What the task requires: Below are the records; give again exactly the line with "a Sybil defence;", the line with "Binding the kind", and each line that lies between them, and nothing besides.

[Records provided]

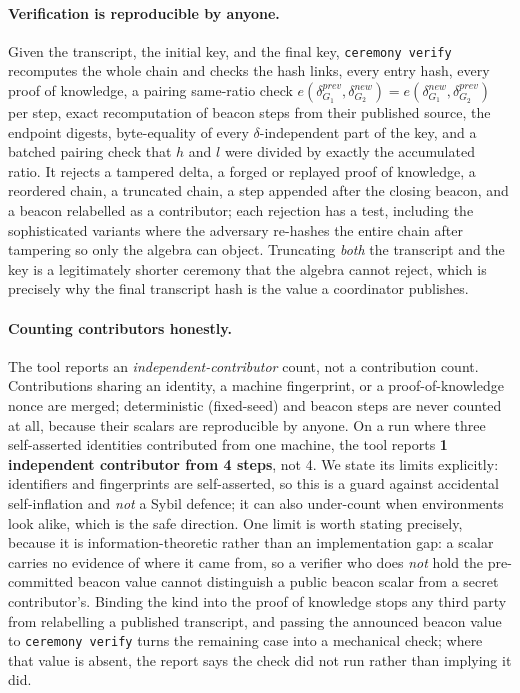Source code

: \documentclass[10pt]{article}
\newcommand{\code}[1]{\texttt{#1}}
\begin{document}
\paragraph{Verification is reproducible by anyone.} Given the transcript, the initial
key, and the final key, \code{ceremony verify} recomputes the whole chain and checks
the hash links, every entry hash, every proof of knowledge, a pairing same-ratio
check $e(\delta_{G_1}^{prev}, \delta_{G_2}^{new}) = e(\delta_{G_1}^{new},
\delta_{G_2}^{prev})$ per step, exact recomputation of beacon steps from their
published source, the endpoint digests, byte-equality of every $\delta$-independent
part of the key, and a batched pairing check that $h$ and $l$ were divided by exactly
the accumulated ratio. It rejects a tampered delta, a forged or replayed proof of
knowledge, a reordered chain, a truncated chain, a step appended after the closing
beacon, and a beacon relabelled as a contributor; each rejection has a test,
including the sophisticated variants where the adversary re-hashes the entire chain
after tampering so only the algebra can object. Truncating \emph{both} the transcript
and the key is a legitimately shorter ceremony that the algebra cannot reject, which
is precisely why the final transcript hash is the value a coordinator publishes.

\paragraph{Counting contributors honestly.} The tool reports an
\emph{independent-contributor} count, not a contribution count. Contributions sharing
an identity, a machine fingerprint, or a proof-of-knowledge nonce are merged;
deterministic (fixed-seed) and beacon steps are never counted at all, because their
scalars are reproducible by anyone. On a run where three self-asserted identities
contributed from one machine, the tool reports \textbf{1 independent contributor from
4 steps}, not 4. We state its limits explicitly: identifiers and fingerprints are
self-asserted, so this is a guard against accidental self-inflation and
\emph{not} a Sybil defence; it can also under-count when environments look alike,
which is the safe direction. One limit is worth stating precisely, because it is
information-theoretic rather than an implementation gap: a scalar carries no evidence
of where it came from, so a verifier who does \emph{not} hold the pre-committed
beacon value cannot distinguish a public beacon scalar from a secret contributor's.
Binding the kind into the proof of knowledge stops any third party from relabelling a
published transcript, and passing the announced beacon value to \code{ceremony verify}
turns the remaining case into a mechanical check; where that value is absent, the
report says the check did not run rather than implying it did.
\end{document}

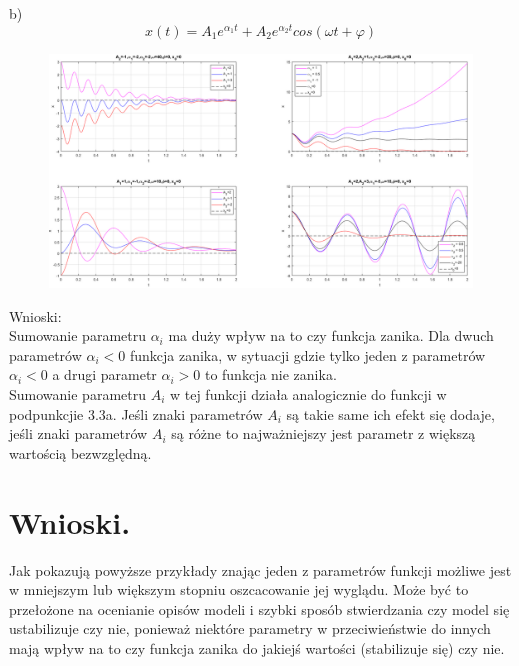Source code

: \documentclass{article}
\begin{document}
\newpage
b)
$$
x(t)=A_1e^{\alpha_1 t}+A_2e^{\alpha_2 t}cos(\omega t+\varphi)
$$
\begin{figure}[h!]
    \centering
    \includegraphics[width=1\textwidth]{d_graphs_wersja2.png}
    \label{fig:my_label}
\end{figure}
\begin{flushleft}
Wnioski:\\
Sumowanie parametru $\alpha_i$ ma duży wpływ na to czy funkcja zanika. Dla dwuch parametrów $\alpha_i < 0 $ funkcja zanika, w sytuacji gdzie tylko jeden z parametrów $\alpha_i < 0$ a drugi parametr $\alpha_i > 0$ to funkcja nie zanika. \\
Sumowanie parametru $A_i$ w tej funkcji działa analogicznie do funkcji w podpunkcjie 3.3a. Jeśli znaki parametrów $A_i$ są takie same ich efekt się 
dodaje, jeśli znaki parametrów $A_i$ są różne to najważniejszy jest parametr z większą wartością bezwzględną.\\
\end{flushleft}


\newpage
\section{Wnioski.}
Jak pokazują powyższe przykłady znając jeden z parametrów funkcji możliwe jest w mniejszym lub większym stopniu oszcacowanie jej wyglądu. Może być to przełożone na ocenianie opisów modeli i szybki sposób stwierdzania czy model się ustabilizuje czy nie, ponieważ niektóre parametry w przeciwieństwie do innych mają wpływ na to czy funkcja zanika do jakiejś wartości (stabilizuje się) czy nie. 
\end{document}
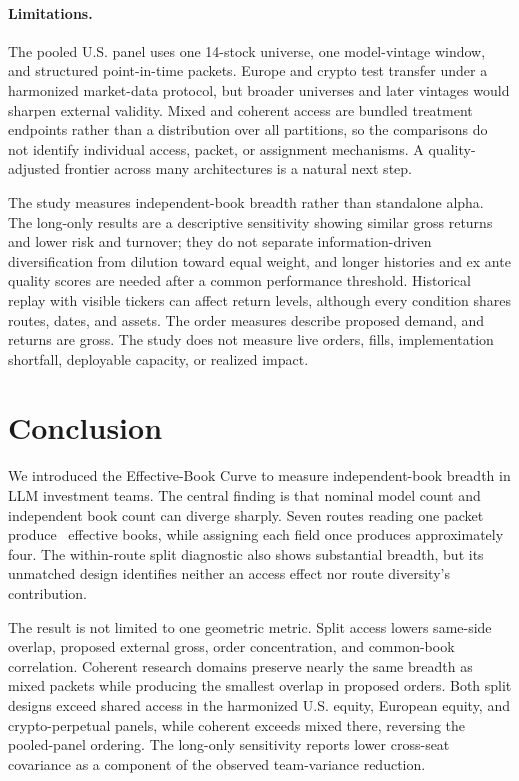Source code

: \documentclass[sigconf]{acmart}
\begin{document}
\paragraph{Limitations.}
The pooled U.S. panel uses one 14-stock universe, one model-vintage window, and structured point-in-time packets. Europe and crypto test transfer under a harmonized market-data protocol, but broader universes and later vintages would sharpen external validity. Mixed and coherent access are bundled treatment endpoints rather than a distribution over all partitions, so the comparisons do not identify individual access, packet, or assignment mechanisms. A quality-adjusted frontier across many architectures is a natural next step.

The study measures independent-book breadth rather than standalone alpha. The long-only results are a descriptive sensitivity showing similar gross returns and lower risk and turnover; they do not separate information-driven diversification from dilution toward equal weight, and longer histories and ex ante quality scores are needed after a common performance threshold. Historical replay with visible tickers can affect return levels, although every condition shares routes, dates, and assets. The order measures describe proposed demand, and returns are gross. The study does not measure live orders, fills, implementation shortfall, deployable capacity, or realized impact.

\section{Conclusion}
We introduced the Effective-Book Curve to measure independent-book breadth in LLM investment teams. The central finding is that nominal model count and independent book count can diverge sharply. Seven routes reading one packet produce \SharedKSeven\ effective books, while assigning each field once produces approximately four. The within-route split diagnostic also shows substantial breadth, but its unmatched design identifies neither an access effect nor route diversity's contribution.

The result is not limited to one geometric metric. Split access lowers same-side overlap, proposed external gross, order concentration, and common-book correlation. Coherent research domains preserve nearly the same breadth as mixed packets while producing the smallest overlap in proposed orders. Both split designs exceed shared access in the harmonized U.S. equity, European equity, and crypto-perpetual panels, while coherent exceeds mixed there, reversing the pooled-panel ordering. The long-only sensitivity reports lower cross-seat covariance as a component of the observed team-variance reduction.
\end{document}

[/Records provided]

Final answer:
\emph{not} a Sybil defence; it can also under-count when environments look alike,
which is the safe direction. One limit is worth stating precisely, because it is
information-theoretic rather than an implementation gap: a scalar carries no evidence
of where it came from, so a verifier who does \emph{not} hold the pre-committed
beacon value cannot distinguish a public beacon scalar from a secret contributor's.
Binding the kind into the proof of knowledge stops any third party from relabelling a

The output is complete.